(Collected data)

________________

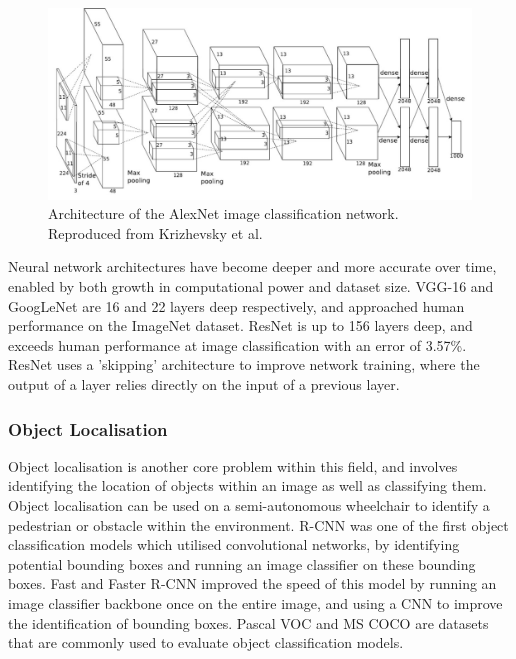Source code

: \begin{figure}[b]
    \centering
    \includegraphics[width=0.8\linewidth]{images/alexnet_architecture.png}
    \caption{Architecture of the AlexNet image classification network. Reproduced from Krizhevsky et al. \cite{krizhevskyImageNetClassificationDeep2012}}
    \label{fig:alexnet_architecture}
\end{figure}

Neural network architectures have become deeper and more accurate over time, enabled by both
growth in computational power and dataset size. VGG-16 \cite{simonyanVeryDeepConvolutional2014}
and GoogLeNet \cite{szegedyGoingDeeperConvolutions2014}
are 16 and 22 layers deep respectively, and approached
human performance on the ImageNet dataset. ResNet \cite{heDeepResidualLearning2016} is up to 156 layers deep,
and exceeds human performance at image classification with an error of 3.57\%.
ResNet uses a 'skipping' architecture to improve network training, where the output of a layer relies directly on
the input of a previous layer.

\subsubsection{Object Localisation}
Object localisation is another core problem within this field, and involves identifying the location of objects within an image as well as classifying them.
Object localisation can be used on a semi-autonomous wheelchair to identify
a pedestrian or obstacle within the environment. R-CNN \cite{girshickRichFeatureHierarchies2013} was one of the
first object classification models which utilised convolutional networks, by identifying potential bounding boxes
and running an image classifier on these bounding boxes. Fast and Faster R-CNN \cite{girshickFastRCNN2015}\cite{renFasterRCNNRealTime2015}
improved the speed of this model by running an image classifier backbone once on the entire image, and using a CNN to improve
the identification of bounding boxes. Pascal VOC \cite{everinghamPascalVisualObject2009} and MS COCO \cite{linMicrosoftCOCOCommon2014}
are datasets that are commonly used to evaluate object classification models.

________________

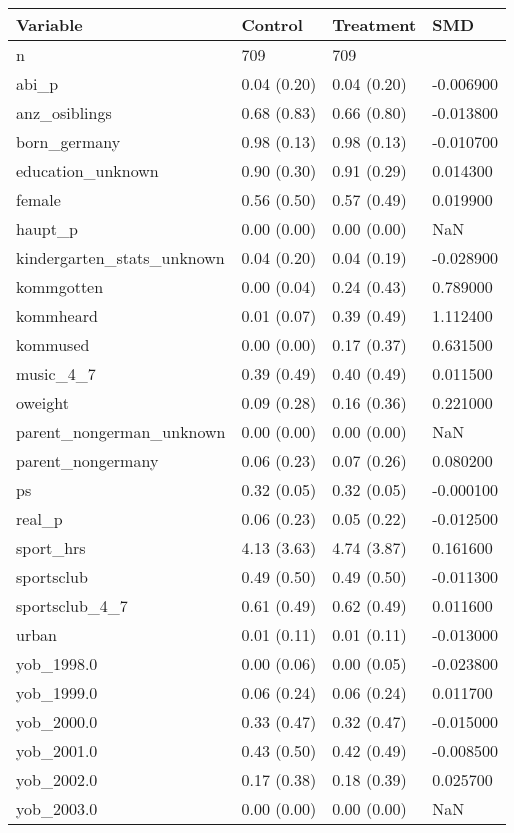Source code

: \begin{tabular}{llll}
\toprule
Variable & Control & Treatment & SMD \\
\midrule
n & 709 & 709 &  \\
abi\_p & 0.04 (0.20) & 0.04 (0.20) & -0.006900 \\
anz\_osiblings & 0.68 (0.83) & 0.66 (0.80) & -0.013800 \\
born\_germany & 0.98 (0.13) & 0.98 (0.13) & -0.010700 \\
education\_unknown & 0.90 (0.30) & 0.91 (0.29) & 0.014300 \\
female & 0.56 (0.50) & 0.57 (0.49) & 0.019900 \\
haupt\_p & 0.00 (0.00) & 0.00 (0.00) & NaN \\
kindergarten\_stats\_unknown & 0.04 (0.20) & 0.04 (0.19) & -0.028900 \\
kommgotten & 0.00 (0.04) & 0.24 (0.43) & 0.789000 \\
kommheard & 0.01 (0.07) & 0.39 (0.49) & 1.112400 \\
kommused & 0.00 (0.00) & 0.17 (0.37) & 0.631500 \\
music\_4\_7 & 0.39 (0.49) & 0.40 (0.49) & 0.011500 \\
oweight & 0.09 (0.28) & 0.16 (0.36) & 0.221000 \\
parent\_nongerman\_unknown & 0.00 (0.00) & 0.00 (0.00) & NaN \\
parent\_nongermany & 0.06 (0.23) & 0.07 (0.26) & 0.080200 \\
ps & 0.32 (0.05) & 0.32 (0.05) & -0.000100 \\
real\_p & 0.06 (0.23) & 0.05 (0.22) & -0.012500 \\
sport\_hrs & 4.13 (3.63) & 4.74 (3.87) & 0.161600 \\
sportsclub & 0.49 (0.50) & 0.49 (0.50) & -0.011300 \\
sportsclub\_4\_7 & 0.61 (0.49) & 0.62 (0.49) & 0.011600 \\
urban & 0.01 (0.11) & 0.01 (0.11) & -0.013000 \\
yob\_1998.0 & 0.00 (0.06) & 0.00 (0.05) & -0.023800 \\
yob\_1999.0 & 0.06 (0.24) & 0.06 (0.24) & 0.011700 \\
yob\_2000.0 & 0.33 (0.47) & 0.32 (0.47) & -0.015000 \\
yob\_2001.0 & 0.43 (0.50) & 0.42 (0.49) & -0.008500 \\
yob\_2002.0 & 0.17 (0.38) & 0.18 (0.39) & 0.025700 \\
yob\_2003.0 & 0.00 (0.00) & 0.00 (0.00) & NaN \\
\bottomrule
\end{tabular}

________________

# Problem requirements
Each line in the records above with "layers" must be returned.

# Answer to the problem
are 16 and 22 layers deep respectively, and approached
human performance on the ImageNet dataset. ResNet \cite{heDeepResidualLearning2016} is up to 156 layers deep,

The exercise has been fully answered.